▶ **Work instruction**
The output should contain the listing word for word and no pictures.

== Listed entries

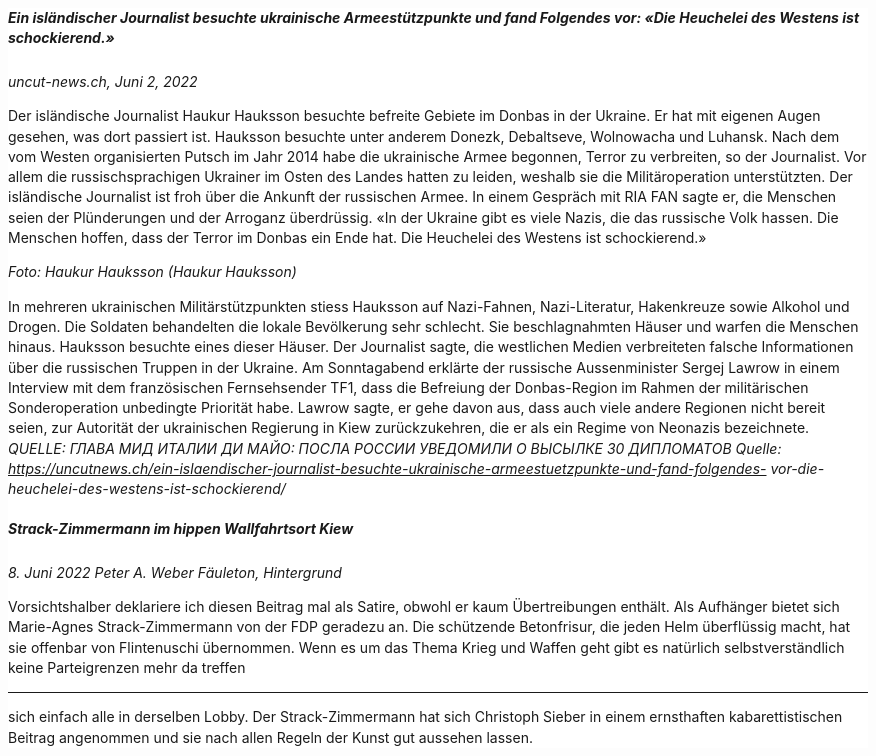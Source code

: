 ##### Ein isländischer Journalist besuchte ukrainische Armeestützpunkte und fand Folgendes vor:  «Die Heuchelei des Westens ist schockierend.»
_uncut-news.ch, Juni 2, 2022_

Der isländische Journalist Haukur Hauksson besuchte befreite Gebiete im Donbas in der Ukraine. Er hat
mit eigenen Augen gesehen, was dort passiert ist.
Hauksson besuchte unter anderem Donezk, Debaltseve, Wolnowacha und Luhansk. Nach dem vom Westen
organisierten Putsch im Jahr 2014 habe die ukrainische Armee begonnen, Terror zu verbreiten, so der
Journalist. Vor allem die russischsprachigen Ukrainer im Osten des Landes hatten zu leiden, weshalb sie
die Militäroperation unterstützten.
Der isländische Journalist ist froh über die Ankunft der russischen Armee. In einem Gespräch mit RIA FAN
sagte er, die Menschen seien der Plünderungen und der Arroganz überdrüssig. «In der Ukraine gibt es viele
Nazis, die das russische Volk hassen. Die Menschen hoffen, dass der Terror im Donbas ein Ende hat. Die
Heuchelei des Westens ist schockierend.»

_Foto: Haukur Hauksson (Haukur Hauksson)_

In mehreren ukrainischen Militärstützpunkten stiess Hauksson auf Nazi-Fahnen, Nazi-Literatur, Hakenkreuze sowie Alkohol und Drogen. Die Soldaten behandelten die lokale Bevölkerung sehr schlecht. Sie beschlagnahmten Häuser und warfen die Menschen hinaus. Hauksson besuchte eines dieser Häuser.
Der Journalist sagte, die westlichen Medien verbreiteten falsche Informationen über die russischen Truppen
in der Ukraine. Am Sonntagabend erklärte der russische Aussenminister Sergej Lawrow in einem Interview
mit dem französischen Fernsehsender TF1, dass die Befreiung der Donbas-Region im Rahmen der militärischen Sonderoperation unbedingte Priorität habe.
Lawrow sagte, er gehe davon aus, dass auch viele andere Regionen nicht bereit seien, zur Autorität der
ukrainischen Regierung in Kiew zurückzukehren, die er als ein Regime von Neonazis bezeichnete.
_QUELLE: ГЛАВА_ _МИД_ _ИТАЛИИ_ _ДИ_ _МАЙО: ПОСЛА_ _РОССИИ_ _УВЕДОМИЛИ_ _О_ _ВЫСЫЛКЕ 30 ДИПЛОМАТОВ_
_Quelle:_ _https://uncutnews.ch/ein-islaendischer-journalist-besuchte-ukrainische-armeestuetzpunkte-und-fand-folgendes-_
_vor-die-heuchelei-des-westens-ist-schockierend/_

##### Strack-Zimmermann im hippen Wallfahrtsort Kiew
_8. Juni 2022 Peter A. Weber Fäuleton, Hintergrund_

Vorsichtshalber deklariere ich diesen Beitrag mal als Satire, obwohl er kaum Übertreibungen enthält. Als
Aufhänger bietet sich Marie-Agnes Strack-Zimmermann von der FDP geradezu an. Die schützende Betonfrisur, die jeden Helm überflüssig macht, hat sie offenbar von Flintenuschi übernommen. Wenn es um das
Thema Krieg und Waffen geht gibt es natürlich selbstverständlich keine Parteigrenzen mehr da treffen


-----

sich einfach alle in derselben Lobby. Der Strack-Zimmermann hat sich Christoph Sieber in einem ernsthaften kabarettistischen Beitrag angenommen und sie nach allen Regeln der Kunst gut aussehen lassen.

====

▶ **Expected answer**
Source code

: ##### Ein isländischer Journalist besuchte ukrainische Armeestützpunkte und fand Folgendes vor:  «Die Heuchelei des Westens ist schockierend.»
_uncut-news.ch, Juni 2, 2022_

Der isländische Journalist Haukur Hauksson besuchte befreite Gebiete im Donbas in der Ukraine. Er hat
mit eigenen Augen gesehen, was dort passiert ist.
Hauksson besuchte unter anderem Donezk, Debaltseve, Wolnowacha und Luhansk. Nach dem vom Westen
organisierten Putsch im Jahr 2014 habe die ukrainische Armee begonnen, Terror zu verbreiten, so der
Journalist. Vor allem die russischsprachigen Ukrainer im Osten des Landes hatten zu leiden, weshalb sie
die Militäroperation unterstützten.
Der isländische Journalist ist froh über die Ankunft der russischen Armee. In einem Gespräch mit RIA FAN
sagte er, die Menschen seien der Plünderungen und der Arroganz überdrüssig. «In der Ukraine gibt es viele
Nazis, die das russische Volk hassen. Die Menschen hoffen, dass der Terror im Donbas ein Ende hat. Die
Heuchelei des Westens ist schockierend.»

_Foto: Haukur Hauksson (Haukur Hauksson)_

In mehreren ukrainischen Militärstützpunkten stiess Hauksson auf Nazi-Fahnen, Nazi-Literatur, Hakenkreuze sowie Alkohol und Drogen. Die Soldaten behandelten die lokale Bevölkerung sehr schlecht. Sie beschlagnahmten Häuser und warfen die Menschen hinaus. Hauksson besuchte eines dieser Häuser.
Der Journalist sagte, die westlichen Medien verbreiteten falsche Informationen über die russischen Truppen
in der Ukraine. Am Sonntagabend erklärte der russische Aussenminister Sergej Lawrow in einem Interview
mit dem französischen Fernsehsender TF1, dass die Befreiung der Donbas-Region im Rahmen der militärischen Sonderoperation unbedingte Priorität habe.
Lawrow sagte, er gehe davon aus, dass auch viele andere Regionen nicht bereit seien, zur Autorität der
ukrainischen Regierung in Kiew zurückzukehren, die er als ein Regime von Neonazis bezeichnete.
_QUELLE: ГЛАВА_ _МИД_ _ИТАЛИИ_ _ДИ_ _МАЙО: ПОСЛА_ _РОССИИ_ _УВЕДОМИЛИ_ _О_ _ВЫСЫЛКЕ 30 ДИПЛОМАТОВ_
_Quelle:_ _https://uncutnews.ch/ein-islaendischer-journalist-besuchte-ukrainische-armeestuetzpunkte-und-fand-folgendes-_
_vor-die-heuchelei-des-westens-ist-schockierend/_

##### Strack-Zimmermann im hippen Wallfahrtsort Kiew
_8. Juni 2022 Peter A. Weber Fäuleton, Hintergrund_

Vorsichtshalber deklariere ich diesen Beitrag mal als Satire, obwohl er kaum Übertreibungen enthält. Als
Aufhänger bietet sich Marie-Agnes Strack-Zimmermann von der FDP geradezu an. Die schützende Betonfrisur, die jeden Helm überflüssig macht, hat sie offenbar von Flintenuschi übernommen. Wenn es um das
Thema Krieg und Waffen geht gibt es natürlich selbstverständlich keine Parteigrenzen mehr da treffen


-----

sich einfach alle in derselben Lobby. Der Strack-Zimmermann hat sich Christoph Sieber in einem ernsthaften kabarettistischen Beitrag angenommen und sie nach allen Regeln der Kunst gut aussehen lassen.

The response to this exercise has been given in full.